Transit-time ultrasonic meters depend on transmission and subsequent recognition of sonic pulses using precise timing measurements and known geometry (i.e., path length and angle) to accurately measure gas velocity. Manufacturers have incorporated signal (pulse) recognition and processing algorithms as well as highly accurate clocks to make timing measurements. Therefore, signal generation, signal reception, signal strength, signal-to-noise ratio and clock accuracy are fundamental to precise and reliable meter performance. Diagnostics, such as a meter’s signal strength have been noted for decades where the strength is known to be the inverse of the electronics amplification applied to the measurement system. Prior to the implementation of dedicated software, and certainly prior to digital electronics, such a determination was achieved by the manual use of an oscilloscope.
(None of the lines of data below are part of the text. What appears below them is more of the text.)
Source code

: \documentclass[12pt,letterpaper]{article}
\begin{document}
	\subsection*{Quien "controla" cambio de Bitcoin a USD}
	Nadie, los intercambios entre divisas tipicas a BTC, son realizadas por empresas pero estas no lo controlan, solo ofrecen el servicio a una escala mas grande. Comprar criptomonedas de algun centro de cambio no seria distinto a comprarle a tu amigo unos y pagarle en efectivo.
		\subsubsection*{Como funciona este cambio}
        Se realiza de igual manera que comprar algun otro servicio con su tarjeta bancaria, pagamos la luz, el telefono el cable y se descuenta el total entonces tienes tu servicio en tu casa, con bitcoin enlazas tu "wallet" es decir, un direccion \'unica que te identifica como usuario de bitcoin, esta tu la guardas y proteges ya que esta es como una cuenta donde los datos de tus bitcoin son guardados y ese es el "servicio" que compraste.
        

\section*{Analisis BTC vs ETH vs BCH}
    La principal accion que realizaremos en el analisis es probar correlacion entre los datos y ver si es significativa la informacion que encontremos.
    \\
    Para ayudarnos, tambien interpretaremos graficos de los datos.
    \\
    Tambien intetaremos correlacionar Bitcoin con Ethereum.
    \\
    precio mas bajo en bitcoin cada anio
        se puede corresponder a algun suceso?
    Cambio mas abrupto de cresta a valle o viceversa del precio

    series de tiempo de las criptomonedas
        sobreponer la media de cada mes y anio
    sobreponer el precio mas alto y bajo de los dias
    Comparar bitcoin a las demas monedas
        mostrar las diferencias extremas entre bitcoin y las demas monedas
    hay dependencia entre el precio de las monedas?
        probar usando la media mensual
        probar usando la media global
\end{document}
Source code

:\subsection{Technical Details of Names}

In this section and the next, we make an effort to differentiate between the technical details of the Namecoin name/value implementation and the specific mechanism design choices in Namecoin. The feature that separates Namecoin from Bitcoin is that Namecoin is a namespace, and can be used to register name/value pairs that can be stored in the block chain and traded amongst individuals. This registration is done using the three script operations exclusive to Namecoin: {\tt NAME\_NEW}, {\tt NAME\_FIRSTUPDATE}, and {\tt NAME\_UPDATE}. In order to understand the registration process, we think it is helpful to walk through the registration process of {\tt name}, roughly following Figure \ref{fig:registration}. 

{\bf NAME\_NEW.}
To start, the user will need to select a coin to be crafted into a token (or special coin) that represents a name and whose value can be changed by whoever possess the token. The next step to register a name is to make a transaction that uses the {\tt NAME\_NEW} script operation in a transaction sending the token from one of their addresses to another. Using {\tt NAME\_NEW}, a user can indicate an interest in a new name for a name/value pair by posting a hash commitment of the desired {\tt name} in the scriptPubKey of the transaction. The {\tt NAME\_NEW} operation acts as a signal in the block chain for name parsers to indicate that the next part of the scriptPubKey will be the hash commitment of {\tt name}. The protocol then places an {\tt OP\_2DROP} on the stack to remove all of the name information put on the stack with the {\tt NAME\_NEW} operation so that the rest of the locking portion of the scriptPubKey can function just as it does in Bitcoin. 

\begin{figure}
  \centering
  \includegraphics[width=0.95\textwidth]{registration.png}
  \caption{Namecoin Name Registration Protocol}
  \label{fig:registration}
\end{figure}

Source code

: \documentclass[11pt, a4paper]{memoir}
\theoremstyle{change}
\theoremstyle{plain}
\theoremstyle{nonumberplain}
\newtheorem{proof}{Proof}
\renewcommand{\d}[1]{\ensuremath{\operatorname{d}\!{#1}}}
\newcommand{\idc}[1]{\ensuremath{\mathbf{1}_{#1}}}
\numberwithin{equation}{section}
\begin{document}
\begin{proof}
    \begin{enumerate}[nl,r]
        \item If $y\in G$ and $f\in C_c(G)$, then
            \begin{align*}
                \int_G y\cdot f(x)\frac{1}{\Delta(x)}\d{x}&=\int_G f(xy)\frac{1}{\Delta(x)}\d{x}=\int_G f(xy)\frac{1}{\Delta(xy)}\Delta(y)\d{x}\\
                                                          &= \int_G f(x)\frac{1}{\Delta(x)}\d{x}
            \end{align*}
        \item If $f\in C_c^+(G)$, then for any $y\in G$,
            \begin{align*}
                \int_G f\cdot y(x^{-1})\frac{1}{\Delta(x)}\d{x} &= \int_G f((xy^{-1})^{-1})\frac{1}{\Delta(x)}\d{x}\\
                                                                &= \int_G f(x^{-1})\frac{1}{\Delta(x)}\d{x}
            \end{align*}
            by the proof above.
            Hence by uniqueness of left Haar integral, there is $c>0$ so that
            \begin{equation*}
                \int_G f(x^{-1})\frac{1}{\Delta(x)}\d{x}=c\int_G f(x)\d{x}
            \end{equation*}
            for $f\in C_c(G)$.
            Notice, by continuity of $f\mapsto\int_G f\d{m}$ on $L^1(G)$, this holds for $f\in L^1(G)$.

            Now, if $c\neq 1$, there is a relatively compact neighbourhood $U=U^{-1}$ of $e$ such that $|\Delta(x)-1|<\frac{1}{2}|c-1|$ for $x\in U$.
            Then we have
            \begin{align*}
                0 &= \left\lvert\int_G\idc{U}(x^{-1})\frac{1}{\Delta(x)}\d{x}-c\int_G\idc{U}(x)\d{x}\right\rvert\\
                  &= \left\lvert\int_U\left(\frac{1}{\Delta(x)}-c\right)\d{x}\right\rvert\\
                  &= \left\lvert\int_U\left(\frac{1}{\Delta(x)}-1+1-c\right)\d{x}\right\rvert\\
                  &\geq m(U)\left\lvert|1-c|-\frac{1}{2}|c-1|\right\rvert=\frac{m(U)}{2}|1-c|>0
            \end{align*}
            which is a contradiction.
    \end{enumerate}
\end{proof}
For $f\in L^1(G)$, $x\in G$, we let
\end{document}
One of the most powerful, and proven, CBM results is that of a path ratios analysis in considering multi-path meters. The analysis of the path ratios can provide a great deal of information relating the meter’s response to the actual fluid hydraulics within its location. Under disturbed and non-ideal fluid flow conditions, defined as the flow profile not being fully developed and classic, there is valuable information contained within such a path’s analysis. However, it should be noted that there are many situations where there is no one single analysis of a single diagnostic but a combination of several. This is where the technology will continue to develop. Many end-users are keen to continue to explore the topic of online, in-situ validation for which CBM is central to success.
Online and in-situ validation is key to the continued growth of ultrasonic flowmeters within the custody-transfer and allocation-metering arena. In many installations the cost in removing and recalibrating such a meter is one of the largest contributors to operational expenditure, while an end-user also wishes to maintain traceability within a predetermined audit trail. The instantaneous presentation of CBM via a dedicated software package must continue to evolve to become ever more intuitive, however it must also develop into data historian analytics. Vast data historical archives exist within many end-user businesses that include flowrate data. Creating and subsequently analyzing the much bigger CBM data is a future imperative for the industry in realizing experiential learning from data archives. As the volume of individual datasets increases, and as the total CBM packaged data is collected within an historical archive, there must be information contained therein that is not known because there is no subsequent analysis. This subject resides within the auditing arena for which there is a great deal of work to be done within the future application of ultrasonic flowmeters for custody transfer and allocation metering.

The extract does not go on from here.